I feel like such an Isrealite right now! I'm right there among them as Moses went up the mountain with God and handing over my gold to build the calf.
1 When the people saw that Moses was so long in coming down from the mountain, they gathered around Aaron and said, "Come, make us gods [a] who will go before us. As for this fellow Moses who brought us up out of Egypt, we don't know what has happened to him.
Its so frustrating!!!!!!! This never ending battle with food truly stinks. This week for whatever reason, I have felt so unsatisfied. Nothing seemed like what I really wanted to eat. I have been short tempered. I have gotten angry for no reason. I have turned to food time and time again. I don't want to keep ending up back here, but I feel like I have to. I want to understand obesity from the inside out. I want to understand how the sin keeps drawing me back in. I want to learn it and know it so that I can fight it and finally win the WAR!

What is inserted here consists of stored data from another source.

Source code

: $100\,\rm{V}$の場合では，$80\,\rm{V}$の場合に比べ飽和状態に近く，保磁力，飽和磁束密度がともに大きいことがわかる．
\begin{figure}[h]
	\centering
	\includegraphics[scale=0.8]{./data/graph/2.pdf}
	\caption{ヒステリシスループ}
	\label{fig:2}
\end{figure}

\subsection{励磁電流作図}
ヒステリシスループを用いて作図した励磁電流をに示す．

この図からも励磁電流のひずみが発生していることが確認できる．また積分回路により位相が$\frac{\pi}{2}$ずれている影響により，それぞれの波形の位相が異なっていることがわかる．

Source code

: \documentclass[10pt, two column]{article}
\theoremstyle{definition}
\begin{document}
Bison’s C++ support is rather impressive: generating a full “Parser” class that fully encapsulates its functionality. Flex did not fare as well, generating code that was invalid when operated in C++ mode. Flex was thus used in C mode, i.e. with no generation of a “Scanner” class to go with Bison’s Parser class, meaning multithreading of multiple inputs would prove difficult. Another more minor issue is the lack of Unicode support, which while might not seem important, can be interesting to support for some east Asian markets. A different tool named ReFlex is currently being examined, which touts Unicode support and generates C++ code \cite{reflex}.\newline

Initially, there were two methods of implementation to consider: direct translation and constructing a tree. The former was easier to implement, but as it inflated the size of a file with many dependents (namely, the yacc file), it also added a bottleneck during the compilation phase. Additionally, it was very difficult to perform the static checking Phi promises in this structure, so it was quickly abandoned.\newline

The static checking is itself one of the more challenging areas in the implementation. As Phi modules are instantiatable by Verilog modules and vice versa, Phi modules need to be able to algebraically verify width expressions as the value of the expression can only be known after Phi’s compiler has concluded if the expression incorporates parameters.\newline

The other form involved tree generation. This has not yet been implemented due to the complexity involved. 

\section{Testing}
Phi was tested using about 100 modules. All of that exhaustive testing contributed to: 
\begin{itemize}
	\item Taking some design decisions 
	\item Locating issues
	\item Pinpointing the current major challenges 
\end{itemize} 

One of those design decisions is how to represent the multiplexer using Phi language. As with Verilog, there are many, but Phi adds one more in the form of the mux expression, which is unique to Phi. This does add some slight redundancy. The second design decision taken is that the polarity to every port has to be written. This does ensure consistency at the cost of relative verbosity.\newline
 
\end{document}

I am so thankful that Jesus has paid for my sins and that there are no Levites to come into my camp and kill me or be struck by a plague. I desire to get this right. I'm praying that God will continue to work in my heart and mind. That He will equip me to be able to truly present myself as a living sacrifice. I have had some good moments these past few weeks, and I am so thankful that God has given me the strength to do just that.
I have been getting on my grandmother's schwinn stationary bicycle (age uknown—25 or 30 years) and peddling away when I really wanted to sit around and do nothing. I have been working out twice a week with a trainer thanks to an amazing friend! I have been eating more fruits and vegetables over all, and drinking less and less carbonated beverages. I need to get to a place where I can win enough battles that tips me over to winning the war!